Pro-life Club paper links spark debate about freedom of speech


Marina McCormack, Staff Writer

Earlier this month, Naperville Central’s Pro-life Club hung pink and blue paper links in the activities hallway. Each link represented 25 abortions that statistically occurred daily. Soon after they were put up, several students tore them down. By the end of the week, the hallway was mostly bare.

The chains are put up every year and regularly face some backlash. In past years, students have signed petitions, hung their own posters and complained to Student Activities. This is the first year, however, that physical damage was done to the chains.

The First Amendment protects most speech, but students must still go through certain processes in order to make public statements at a place of education.

Lynne Nolan, dean of Student Activities, said all posters displayed on the walls must first be approved by Student Activities.

Nolan believes it is very important for students to express their opinions.

“[Sharing your opinion] is an essential part of being an American citizen, and I think that it’s an important piece [that prepares] you to be an adult and a citizen,” Nolan said.

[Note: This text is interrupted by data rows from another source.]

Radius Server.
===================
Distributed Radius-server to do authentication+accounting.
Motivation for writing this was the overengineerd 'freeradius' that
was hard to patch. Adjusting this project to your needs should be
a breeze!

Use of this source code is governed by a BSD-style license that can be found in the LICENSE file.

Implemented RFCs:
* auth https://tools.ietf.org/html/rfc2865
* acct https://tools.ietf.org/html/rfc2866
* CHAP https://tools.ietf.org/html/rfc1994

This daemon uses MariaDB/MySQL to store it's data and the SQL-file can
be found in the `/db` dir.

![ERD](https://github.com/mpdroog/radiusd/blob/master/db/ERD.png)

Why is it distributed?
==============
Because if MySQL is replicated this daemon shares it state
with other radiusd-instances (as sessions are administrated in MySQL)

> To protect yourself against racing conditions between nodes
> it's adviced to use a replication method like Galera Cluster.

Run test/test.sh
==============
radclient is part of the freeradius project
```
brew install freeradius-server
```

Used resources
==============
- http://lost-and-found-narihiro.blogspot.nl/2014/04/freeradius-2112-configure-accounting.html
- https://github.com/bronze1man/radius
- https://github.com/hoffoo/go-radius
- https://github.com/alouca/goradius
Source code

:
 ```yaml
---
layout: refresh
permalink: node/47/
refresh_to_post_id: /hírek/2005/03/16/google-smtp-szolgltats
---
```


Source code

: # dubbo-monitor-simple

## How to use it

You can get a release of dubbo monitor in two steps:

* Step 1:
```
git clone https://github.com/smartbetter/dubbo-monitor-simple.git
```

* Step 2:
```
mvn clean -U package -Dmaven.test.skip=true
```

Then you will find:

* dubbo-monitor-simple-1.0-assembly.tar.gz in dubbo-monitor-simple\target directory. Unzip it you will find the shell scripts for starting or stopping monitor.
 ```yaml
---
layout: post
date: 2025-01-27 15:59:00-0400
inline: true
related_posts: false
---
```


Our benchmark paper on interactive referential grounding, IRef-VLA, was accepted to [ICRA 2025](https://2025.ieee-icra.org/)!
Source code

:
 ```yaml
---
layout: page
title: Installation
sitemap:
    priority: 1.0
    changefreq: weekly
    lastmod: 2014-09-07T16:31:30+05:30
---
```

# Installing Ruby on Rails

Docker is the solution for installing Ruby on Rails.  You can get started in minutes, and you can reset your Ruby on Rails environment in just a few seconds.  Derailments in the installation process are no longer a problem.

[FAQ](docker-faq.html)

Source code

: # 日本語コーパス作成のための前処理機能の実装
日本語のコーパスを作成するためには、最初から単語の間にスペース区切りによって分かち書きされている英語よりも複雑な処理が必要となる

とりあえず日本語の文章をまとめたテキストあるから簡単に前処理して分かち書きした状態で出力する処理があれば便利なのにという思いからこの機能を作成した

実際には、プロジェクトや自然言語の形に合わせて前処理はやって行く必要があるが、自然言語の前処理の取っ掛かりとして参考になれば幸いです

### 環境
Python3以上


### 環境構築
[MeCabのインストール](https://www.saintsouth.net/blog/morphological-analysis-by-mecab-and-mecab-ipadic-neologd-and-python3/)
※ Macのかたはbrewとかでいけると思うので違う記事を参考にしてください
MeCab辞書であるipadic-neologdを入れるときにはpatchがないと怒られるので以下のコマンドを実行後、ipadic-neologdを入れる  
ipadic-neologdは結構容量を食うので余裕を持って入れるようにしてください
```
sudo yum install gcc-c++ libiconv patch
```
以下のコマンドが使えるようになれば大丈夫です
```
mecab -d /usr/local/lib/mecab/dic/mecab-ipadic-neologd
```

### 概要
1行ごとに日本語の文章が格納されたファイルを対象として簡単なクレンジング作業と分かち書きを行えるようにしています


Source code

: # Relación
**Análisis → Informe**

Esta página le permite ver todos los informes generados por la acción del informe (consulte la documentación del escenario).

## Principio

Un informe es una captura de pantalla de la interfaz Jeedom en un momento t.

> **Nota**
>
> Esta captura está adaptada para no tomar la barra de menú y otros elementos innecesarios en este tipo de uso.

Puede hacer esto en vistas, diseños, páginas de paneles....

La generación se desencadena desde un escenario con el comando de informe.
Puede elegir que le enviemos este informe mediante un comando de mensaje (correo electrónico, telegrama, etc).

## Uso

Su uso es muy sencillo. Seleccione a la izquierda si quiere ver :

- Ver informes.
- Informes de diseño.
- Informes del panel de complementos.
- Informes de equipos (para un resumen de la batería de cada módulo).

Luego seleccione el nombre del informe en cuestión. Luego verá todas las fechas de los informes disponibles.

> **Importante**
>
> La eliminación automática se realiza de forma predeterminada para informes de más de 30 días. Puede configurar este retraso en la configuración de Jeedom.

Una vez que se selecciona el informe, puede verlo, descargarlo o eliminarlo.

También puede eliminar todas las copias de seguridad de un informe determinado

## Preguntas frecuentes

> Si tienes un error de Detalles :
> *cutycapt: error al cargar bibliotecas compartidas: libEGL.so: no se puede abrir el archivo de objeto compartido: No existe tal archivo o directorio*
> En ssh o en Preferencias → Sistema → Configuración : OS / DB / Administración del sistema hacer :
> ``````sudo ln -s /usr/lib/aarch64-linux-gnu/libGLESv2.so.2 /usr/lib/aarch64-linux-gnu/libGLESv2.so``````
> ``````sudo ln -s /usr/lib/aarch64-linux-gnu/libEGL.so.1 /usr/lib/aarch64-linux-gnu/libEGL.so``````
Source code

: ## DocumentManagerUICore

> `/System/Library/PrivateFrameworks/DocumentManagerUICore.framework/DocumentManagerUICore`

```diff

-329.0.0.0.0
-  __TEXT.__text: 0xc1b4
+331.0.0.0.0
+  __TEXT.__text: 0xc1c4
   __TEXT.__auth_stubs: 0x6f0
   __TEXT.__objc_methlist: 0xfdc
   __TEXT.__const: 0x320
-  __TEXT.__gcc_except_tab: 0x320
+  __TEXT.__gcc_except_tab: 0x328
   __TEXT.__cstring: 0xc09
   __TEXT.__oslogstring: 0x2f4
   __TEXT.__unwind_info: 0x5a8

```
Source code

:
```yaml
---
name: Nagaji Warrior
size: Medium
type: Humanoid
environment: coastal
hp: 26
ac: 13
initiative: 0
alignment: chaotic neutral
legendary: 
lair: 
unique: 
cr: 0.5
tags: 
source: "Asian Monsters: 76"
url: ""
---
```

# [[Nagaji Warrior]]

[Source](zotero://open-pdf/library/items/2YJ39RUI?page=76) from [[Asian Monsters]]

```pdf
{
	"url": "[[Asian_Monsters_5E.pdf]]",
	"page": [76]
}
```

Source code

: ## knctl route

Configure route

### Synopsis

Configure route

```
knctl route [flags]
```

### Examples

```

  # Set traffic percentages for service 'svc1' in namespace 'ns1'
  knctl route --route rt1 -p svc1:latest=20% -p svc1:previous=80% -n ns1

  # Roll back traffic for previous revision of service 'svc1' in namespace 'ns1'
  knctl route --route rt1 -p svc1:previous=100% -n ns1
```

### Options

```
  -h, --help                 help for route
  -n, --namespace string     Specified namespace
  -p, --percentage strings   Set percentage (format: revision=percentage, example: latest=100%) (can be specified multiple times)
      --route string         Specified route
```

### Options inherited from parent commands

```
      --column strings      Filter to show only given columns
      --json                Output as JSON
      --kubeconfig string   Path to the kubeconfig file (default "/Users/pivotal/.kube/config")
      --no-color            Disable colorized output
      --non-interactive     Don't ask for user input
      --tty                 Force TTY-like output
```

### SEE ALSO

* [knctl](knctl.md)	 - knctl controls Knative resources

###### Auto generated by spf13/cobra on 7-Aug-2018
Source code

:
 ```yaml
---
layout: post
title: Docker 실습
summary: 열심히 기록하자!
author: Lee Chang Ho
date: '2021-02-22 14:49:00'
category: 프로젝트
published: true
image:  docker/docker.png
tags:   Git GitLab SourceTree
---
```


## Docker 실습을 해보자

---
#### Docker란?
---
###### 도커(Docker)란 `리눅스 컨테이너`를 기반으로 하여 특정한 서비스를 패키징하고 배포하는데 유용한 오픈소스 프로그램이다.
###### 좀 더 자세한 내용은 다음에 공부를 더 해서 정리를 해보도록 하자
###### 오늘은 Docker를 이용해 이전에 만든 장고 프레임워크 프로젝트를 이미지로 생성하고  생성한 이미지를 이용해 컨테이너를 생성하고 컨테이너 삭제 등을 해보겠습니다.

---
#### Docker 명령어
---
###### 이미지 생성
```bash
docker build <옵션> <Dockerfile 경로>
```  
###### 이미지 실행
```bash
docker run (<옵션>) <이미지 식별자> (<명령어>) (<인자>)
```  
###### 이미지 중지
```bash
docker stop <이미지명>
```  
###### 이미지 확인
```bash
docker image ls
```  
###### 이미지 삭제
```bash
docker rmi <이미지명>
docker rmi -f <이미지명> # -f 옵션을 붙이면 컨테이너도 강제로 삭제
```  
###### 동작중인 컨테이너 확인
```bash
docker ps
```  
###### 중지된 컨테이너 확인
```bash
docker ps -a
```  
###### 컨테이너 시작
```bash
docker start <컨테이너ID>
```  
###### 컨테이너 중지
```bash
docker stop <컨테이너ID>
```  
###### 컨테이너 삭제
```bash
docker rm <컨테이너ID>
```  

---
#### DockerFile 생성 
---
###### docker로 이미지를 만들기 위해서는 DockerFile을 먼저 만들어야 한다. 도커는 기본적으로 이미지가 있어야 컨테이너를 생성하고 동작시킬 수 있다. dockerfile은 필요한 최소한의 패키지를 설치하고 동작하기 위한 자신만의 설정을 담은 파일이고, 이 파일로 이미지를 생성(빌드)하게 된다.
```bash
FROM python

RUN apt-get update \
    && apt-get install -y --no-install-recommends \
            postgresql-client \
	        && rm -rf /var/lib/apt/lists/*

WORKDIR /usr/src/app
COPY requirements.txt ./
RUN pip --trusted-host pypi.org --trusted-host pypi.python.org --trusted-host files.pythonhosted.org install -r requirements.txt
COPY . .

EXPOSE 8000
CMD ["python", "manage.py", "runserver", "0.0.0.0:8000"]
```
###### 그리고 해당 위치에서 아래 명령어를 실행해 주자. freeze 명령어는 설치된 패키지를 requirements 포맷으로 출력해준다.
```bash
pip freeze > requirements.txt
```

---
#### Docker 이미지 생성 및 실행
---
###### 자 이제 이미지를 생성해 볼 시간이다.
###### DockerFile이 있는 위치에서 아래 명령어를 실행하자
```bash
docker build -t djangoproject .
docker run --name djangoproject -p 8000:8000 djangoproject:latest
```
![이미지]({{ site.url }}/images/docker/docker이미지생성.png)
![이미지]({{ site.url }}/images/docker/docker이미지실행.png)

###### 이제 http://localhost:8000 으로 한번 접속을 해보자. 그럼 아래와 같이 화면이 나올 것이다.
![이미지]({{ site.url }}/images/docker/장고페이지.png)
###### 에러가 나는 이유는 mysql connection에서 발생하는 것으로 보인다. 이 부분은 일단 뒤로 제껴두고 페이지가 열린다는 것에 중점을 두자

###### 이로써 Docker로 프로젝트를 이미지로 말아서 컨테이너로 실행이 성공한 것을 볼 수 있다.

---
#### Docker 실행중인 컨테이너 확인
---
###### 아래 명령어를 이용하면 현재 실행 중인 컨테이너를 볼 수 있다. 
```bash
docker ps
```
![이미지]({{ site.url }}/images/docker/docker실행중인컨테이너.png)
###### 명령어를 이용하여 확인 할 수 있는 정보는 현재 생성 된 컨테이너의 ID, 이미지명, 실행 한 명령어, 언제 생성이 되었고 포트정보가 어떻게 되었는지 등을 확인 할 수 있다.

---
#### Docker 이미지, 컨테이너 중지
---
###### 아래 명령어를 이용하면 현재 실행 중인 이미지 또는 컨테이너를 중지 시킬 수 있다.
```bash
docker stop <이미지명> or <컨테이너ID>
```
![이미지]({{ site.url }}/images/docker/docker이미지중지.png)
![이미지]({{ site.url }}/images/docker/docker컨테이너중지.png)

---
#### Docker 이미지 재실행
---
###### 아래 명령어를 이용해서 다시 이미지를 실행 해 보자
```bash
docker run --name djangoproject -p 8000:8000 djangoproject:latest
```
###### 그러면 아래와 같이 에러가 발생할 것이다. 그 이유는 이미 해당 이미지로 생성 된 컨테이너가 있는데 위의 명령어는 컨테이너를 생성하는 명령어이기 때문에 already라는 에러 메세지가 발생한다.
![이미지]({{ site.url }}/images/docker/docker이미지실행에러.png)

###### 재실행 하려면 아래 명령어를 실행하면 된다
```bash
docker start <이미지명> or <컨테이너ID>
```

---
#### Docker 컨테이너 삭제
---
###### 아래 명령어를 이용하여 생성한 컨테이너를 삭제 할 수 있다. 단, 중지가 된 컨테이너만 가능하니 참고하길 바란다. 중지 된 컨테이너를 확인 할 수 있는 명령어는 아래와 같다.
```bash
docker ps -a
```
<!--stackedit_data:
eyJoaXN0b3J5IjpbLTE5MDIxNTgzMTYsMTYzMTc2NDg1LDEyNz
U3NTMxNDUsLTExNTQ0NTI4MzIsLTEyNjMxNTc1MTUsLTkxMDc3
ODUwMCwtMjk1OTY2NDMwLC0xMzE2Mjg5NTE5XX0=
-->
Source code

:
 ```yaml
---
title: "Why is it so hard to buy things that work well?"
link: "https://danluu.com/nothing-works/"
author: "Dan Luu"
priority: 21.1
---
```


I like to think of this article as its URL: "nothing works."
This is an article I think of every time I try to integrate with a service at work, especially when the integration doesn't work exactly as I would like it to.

Every club has the opportunity to share their perspectives, which is protected by the First Amendment. However, student speech must be backed by a legitimate club, which anyone can start with a sponsor. The club must then make their request through the appropriate channels such as Student Activities.

“If you want to make a statement, you can make a statement, but you have to follow the same process that [Pro-life Club] had to follow in order to make that statement,” Nolan said.

Nolan emphasized the difference between sharing one’s opinion and disrespecting another’s.

“The First Amendment protects speech, it doesn’t protect vandalization,” Nolan said. “I want to teach people what the civic side of it is, outside of whether or not you agree or disagree.”

The Friday prior to the chains being put up, another group of students practiced their freedom of speech by participating in the Day of Silence sponsored by the Gender and Sexuality Alliance Network (GASAN). Students who participated in the Day of Silence wore a slip of paper that explained their choice to be silent in memory of those who have been silenced because of their sexuality.

Students were not allowed to use this freedom to disrupt the learning environment. If a class required discussion, a student was obligated to participate.

Senior Riley Doyle, a member of GASAN, participated in the Day of Silence.

“I feel like you should have the right to express yourself, especially on issues that you find really important,” Doyle said.

While Doyle does not personally agree with the statements made by the Pro-life Club, she appreciated the manner in which they made their display.

“I wouldn’t want my stuff taken down because that stuff is important to us, [and] I’m sure they wouldn’t want their stuff taken down, it’s just a matter of respect,” Doyle said.

Senior Emilie Mineo is a member of Pro-life Club and helped hang up the links with other members after school.

“It made me really upset because we put a lot of work just trying to bring awareness to the school, and people just disrespected us,” Mineo said.

Randall Smith, the sponsor of Pro-life Club, found it interesting to see the contrast between reactions to the Day of Silence and the display of the links.

“I do think on a day where there seemed to be a lot of tolerance, it was an interesting juxtaposition of intolerance,” Smith said. “Tolerance is supposed to be of opinions that are trendy and hip, or that the public opinion supports, but it’s also supposed to be of those divergent views within the bounds of law and done in the right way.”

Mineo believes that practicing tolerance is extremely important in today’s political climate.

“Especially in this time now, there’s a lot of fighting,” Mineo said. “It’s important to love each other and respect each other.”

The most important thing to Doyle is choosing what battles to fight.

“You have to decide when you’re gonna speak up, and I don’t think that that’s the right way to do it,” Doyle said.“Since there’s other ways you can seem better, by just using your words.”